I've followed the optimization guide posted but still can't get good performance. I'm just looking for 25+ FPS in most situations. I have got it to where I get around 30 FPS in most areas, but once combat actually starts or I come to a city with a lot of OPFOR it tanks.

Specs are:

FX-6300 @ 3.5ghz

HD7850 2GB @ 875mhz/1200mhz

8GB DDR3 160

I'm not trying to run on all Ultra settings. A few are very high - the more GPU intense ones. Most are High/Standard and I put the sliders around the 'Standard' outlined in the guide. The game still doesn't utilize much of my GPU, usually <75% so I'm guessing it's a CPU bottleneck although I need to monitor it's usage more closely.

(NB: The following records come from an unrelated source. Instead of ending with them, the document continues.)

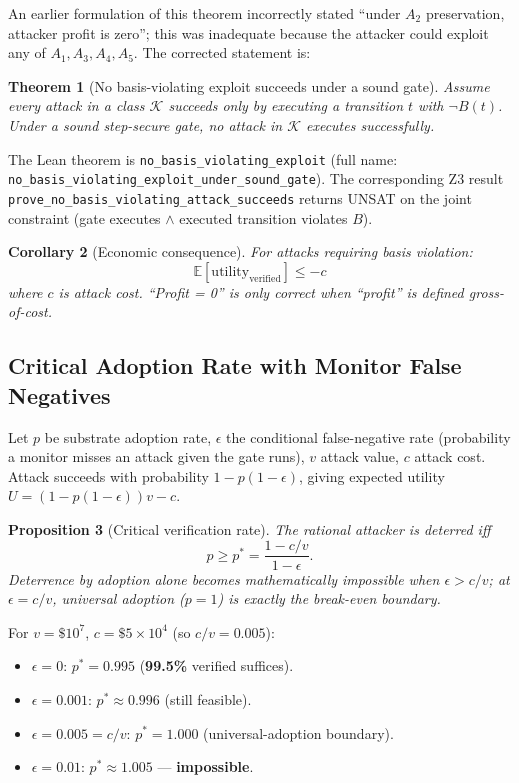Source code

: \documentclass[11pt,a4paper]{article}
\newtheorem{theorem}{Theorem}
\newtheorem{corollary}[theorem]{Corollary}
\newtheorem{proposition}[theorem]{Proposition}
\begin{document}
An earlier formulation of this theorem incorrectly stated ``under $A_2$ preservation, attacker profit is zero''; this was inadequate because the attacker could exploit any of $A_1, A_3, A_4, A_5$. The corrected statement is:

\begin{theorem}[No basis-violating exploit succeeds under a sound gate]\label{thm:no-basis-exploit}
Assume every attack in a class $\mathcal{K}$ succeeds only by executing a transition $t$ with $\neg B(t)$. Under a sound step-secure gate, no attack in $\mathcal{K}$ executes successfully.
\end{theorem}

\begingroup\sloppy
The Lean theorem is \texttt{no\_basis\_violating\_exploit} (full name: \texttt{no\_basis\_violating\_exploit\_\allowbreak under\_sound\_gate}). The corresponding Z3 result \texttt{prove\_no\_\allowbreak basis\_violating\_\allowbreak attack\_succeeds} returns UNSAT on the joint constraint (gate executes $\wedge$ executed transition violates $B$).
\endgroup

\begin{corollary}[Economic consequence]
For attacks requiring basis violation:
\[
\mathbb{E}[\mathrm{utility}_{\mathrm{verified}}] \leq -c
\]
where $c$ is attack cost. ``Profit = 0'' is only correct when ``profit'' is defined gross-of-cost.
\end{corollary}

\subsection{Critical Adoption Rate with Monitor False Negatives}

Let $p$ be substrate adoption rate, $\epsilon$ the conditional false-negative rate (probability a monitor misses an attack given the gate runs), $v$ attack value, $c$ attack cost. Attack succeeds with probability $1 - p(1-\epsilon)$, giving expected utility $U = (1 - p(1-\epsilon)) v - c$.

\begin{proposition}[Critical verification rate]\label{prop:p-star-eps}
The rational attacker is deterred iff
\[
p \geq p^* = \frac{1 - c/v}{1 - \epsilon}.
\]
Deterrence by adoption alone becomes mathematically impossible when $\epsilon > c/v$; at $\epsilon = c/v$, universal adoption ($p = 1$) is exactly the break-even boundary.
\end{proposition}

For $v = \$10^7$, $c = \$5 \times 10^4$ (so $c/v = 0.005$):
\begin{itemize}
  \item $\epsilon = 0$: $p^* = 0.995$ (\textbf{99.5\%} verified suffices).
  \item $\epsilon = 0.001$: $p^* \approx 0.996$ (still feasible).
  \item $\epsilon = 0.005 = c/v$: $p^* = 1.000$ (universal-adoption boundary).
  \item $\epsilon = 0.01$: $p^* \approx 1.005$ — \textbf{impossible}.
\end{itemize}
\end{document}

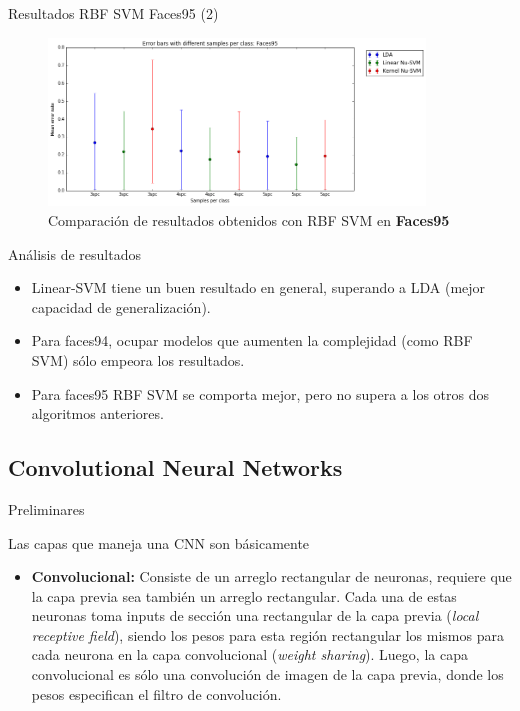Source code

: \documentclass{beamer}
\begin{document}
\begin{frame}{Resultados RBF SVM Faces95 (2)}
\begin{figure}[htpb!]
\centering
\includegraphics[width=10cm]{ksvm_rescomp95}
\caption{Comparación de resultados obtenidos con RBF SVM en \textbf{Faces95}}
\end{figure}
\end{frame}

\begin{frame}{Análisis de resultados}
\begin{itemize}
    \item Linear-SVM tiene un buen resultado en general, superando a LDA (mejor capacidad de generalización).
    \item Para faces94, ocupar modelos que aumenten la complejidad (como RBF SVM) sólo empeora los resultados.
    \item Para faces95 RBF SVM se comporta mejor, pero no supera a los otros dos algoritmos anteriores.
\end{itemize}
\end{frame}

\subsection{Convolutional Neural Networks}

\begin{frame}{Preliminares}

Las capas que maneja una CNN son básicamente

\begin{itemize}
  \item \textbf{Convolucional:} Consiste de un arreglo rectangular de neuronas, requiere que la capa previa sea también un arreglo rectangular. Cada una de estas neuronas toma inputs de sección una rectangular de la capa previa (\textit{local receptive field}), siendo los pesos para esta región rectangular los mismos para cada neurona en la capa convolucional (\textit{weight sharing}). Luego, la capa convolucional es sólo una convolución de imagen de la capa previa, donde los pesos especifican el filtro de convolución.
  \end{itemize}
\end{frame}
\end{document}
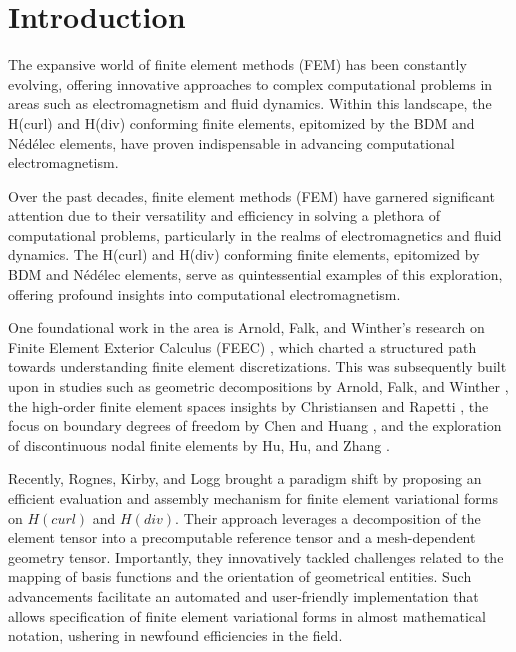 \documentclass[12pt, a4paper]{article}
\begin{document}
\section{Introduction}

The expansive world of finite element methods (FEM) has been constantly
evolving, offering innovative approaches to complex computational problems in
areas such as electromagnetism and fluid dynamics. Within this landscape, the
H(curl) and H(div) conforming finite elements, epitomized by the BDM and Nédélec
elements, have proven indispensable in advancing computational electromagnetism.

Over the past decades, finite element methods (FEM) have garnered significant
attention due to their versatility and efficiency in solving a plethora of
computational problems, particularly in the realms of electromagnetics and fluid
dynamics. The H(curl) and H(div) conforming finite elements, epitomized by BDM
and Nédélec elements, serve as quintessential examples of this exploration,
offering profound insights into computational electromagnetism.

One foundational work in the area is Arnold, Falk, and Winther's research on
Finite Element Exterior Calculus (FEEC) \cite{ArnoldFalkWinther2006}, which
charted a structured path towards understanding finite element discretizations.
This was subsequently built upon in studies such as geometric decompositions by
Arnold, Falk, and Winther \cite{ArnoldFalkWinther2009}, the high-order finite
element spaces insights by Christiansen and Rapetti
\cite{ChristiansenRapetti2016}, the focus on boundary degrees of freedom by Chen
and Huang \cite{Chen;Huang:2021Geometric}, and the exploration of discontinuous
nodal finite elements by Hu, Hu, and Zhang \cite{HuHuZhang2022}.

Recently, Rognes, Kirby, and Logg \cite{RognesKirbyLogg2010} brought a paradigm
shift by proposing an efficient evaluation and assembly mechanism for finite
element variational forms on \( H(curl) \) and \( H(div) \). Their approach
leverages a decomposition of the element tensor into a precomputable reference
tensor and a mesh-dependent geometry tensor. Importantly, they innovatively
tackled challenges related to the mapping of basis functions and the orientation
of geometrical entities. Such advancements facilitate an automated and
user-friendly implementation that allows specification of finite element
variational forms in almost mathematical notation, ushering in newfound
efficiencies in the field.
\end{document}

Any tips for this type of pc setup?

Here are some screens of CPU/GPU usage.

oUbhwzjl.jpg

aYn56wdl.jpg

These screens show the settings I'm using and an in-game screenshot showing 19 FPS and about 30% GPU usage.

http://i.imgur.com/8mz9kdW.jpg (421 kB)

http://i.imgur.com/B5vClCi.jpg (408 kB)

http://i.imgur.com/8cNabmU.jpg (410 kB)

http://i.imgur.com/6Agsg25.jpg (637 kB)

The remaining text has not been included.